Your answer should be one number, the count of lines in the data that hold "market".

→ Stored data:
※
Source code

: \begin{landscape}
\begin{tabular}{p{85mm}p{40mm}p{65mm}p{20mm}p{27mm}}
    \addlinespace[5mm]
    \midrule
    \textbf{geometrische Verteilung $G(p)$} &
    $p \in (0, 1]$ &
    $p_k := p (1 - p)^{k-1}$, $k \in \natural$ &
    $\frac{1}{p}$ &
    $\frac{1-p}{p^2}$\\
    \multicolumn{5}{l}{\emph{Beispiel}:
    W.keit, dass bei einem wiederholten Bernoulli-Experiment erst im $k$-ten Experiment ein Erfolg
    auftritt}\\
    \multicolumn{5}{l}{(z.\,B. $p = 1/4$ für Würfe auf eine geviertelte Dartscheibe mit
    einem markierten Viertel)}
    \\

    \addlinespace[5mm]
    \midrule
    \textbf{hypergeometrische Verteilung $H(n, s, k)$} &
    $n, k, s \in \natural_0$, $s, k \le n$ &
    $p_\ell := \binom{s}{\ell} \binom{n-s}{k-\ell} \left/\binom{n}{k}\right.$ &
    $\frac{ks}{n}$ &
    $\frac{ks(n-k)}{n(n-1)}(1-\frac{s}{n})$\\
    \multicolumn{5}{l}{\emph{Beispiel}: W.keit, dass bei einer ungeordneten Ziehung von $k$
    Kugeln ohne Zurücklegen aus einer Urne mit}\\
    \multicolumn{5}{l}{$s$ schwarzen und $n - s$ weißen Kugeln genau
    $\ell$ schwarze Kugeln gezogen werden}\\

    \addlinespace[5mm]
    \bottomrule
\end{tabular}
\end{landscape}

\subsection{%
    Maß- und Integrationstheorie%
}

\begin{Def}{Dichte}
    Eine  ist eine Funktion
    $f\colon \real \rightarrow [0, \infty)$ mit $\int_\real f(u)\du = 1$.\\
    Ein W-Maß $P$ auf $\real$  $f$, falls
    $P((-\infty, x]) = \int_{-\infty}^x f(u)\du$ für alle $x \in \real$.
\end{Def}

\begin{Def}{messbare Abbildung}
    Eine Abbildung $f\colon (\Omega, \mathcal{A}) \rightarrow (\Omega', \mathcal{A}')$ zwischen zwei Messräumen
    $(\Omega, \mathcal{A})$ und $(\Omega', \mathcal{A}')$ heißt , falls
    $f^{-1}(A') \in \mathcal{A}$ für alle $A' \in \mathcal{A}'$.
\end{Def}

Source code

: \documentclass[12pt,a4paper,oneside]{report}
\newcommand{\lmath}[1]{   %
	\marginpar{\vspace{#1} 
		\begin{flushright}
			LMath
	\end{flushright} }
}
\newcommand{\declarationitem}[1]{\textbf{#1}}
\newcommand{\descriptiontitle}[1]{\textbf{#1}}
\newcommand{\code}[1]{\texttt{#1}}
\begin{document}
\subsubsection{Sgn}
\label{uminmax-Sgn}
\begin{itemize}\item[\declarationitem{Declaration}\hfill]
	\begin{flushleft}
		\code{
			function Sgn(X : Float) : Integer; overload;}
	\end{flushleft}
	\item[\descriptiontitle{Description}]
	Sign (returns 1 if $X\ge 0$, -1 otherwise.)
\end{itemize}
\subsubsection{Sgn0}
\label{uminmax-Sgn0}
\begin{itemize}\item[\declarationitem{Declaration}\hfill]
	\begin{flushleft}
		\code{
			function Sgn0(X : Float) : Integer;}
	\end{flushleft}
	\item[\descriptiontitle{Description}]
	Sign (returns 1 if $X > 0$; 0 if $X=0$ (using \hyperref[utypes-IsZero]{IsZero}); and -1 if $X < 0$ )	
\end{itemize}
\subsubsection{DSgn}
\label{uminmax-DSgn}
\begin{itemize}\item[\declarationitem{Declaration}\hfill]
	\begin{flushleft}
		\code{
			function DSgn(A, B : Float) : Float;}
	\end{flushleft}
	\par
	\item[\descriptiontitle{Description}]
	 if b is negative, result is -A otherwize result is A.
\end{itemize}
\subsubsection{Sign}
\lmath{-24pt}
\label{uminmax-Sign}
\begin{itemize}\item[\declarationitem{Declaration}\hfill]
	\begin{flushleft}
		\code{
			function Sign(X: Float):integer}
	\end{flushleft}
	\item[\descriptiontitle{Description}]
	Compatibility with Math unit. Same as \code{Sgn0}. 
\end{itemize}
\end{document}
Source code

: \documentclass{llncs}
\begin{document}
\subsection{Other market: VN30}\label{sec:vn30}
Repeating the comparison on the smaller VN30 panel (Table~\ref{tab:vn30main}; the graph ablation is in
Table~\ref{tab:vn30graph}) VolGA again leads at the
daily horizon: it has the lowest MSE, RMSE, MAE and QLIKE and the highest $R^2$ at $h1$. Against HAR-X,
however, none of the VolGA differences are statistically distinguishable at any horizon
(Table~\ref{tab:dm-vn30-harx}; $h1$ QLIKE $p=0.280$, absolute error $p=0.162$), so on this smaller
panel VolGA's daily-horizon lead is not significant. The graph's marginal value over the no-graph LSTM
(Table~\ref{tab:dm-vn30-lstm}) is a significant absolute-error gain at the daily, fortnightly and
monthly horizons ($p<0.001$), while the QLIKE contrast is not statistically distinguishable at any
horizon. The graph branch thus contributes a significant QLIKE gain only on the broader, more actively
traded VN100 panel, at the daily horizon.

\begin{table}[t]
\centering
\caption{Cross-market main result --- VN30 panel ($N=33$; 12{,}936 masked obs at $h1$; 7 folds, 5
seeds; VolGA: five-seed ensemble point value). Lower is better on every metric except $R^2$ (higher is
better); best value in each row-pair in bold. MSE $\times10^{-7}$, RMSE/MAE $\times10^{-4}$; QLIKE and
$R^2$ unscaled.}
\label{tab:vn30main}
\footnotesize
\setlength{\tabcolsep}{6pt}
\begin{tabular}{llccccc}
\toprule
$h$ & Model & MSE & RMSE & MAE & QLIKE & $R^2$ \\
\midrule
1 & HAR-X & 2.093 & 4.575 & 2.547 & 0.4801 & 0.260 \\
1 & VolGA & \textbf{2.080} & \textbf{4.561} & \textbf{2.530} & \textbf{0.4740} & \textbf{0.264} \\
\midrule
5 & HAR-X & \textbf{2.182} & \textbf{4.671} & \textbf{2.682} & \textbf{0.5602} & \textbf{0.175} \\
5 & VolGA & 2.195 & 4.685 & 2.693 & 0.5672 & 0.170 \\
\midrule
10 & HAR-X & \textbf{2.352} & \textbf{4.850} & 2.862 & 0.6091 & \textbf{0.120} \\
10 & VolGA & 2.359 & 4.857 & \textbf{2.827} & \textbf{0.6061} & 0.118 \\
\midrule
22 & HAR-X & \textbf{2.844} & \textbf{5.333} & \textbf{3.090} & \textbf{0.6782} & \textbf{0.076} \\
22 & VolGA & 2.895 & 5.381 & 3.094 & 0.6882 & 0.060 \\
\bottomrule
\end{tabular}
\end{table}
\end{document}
※
→ ANSWER BOX: 2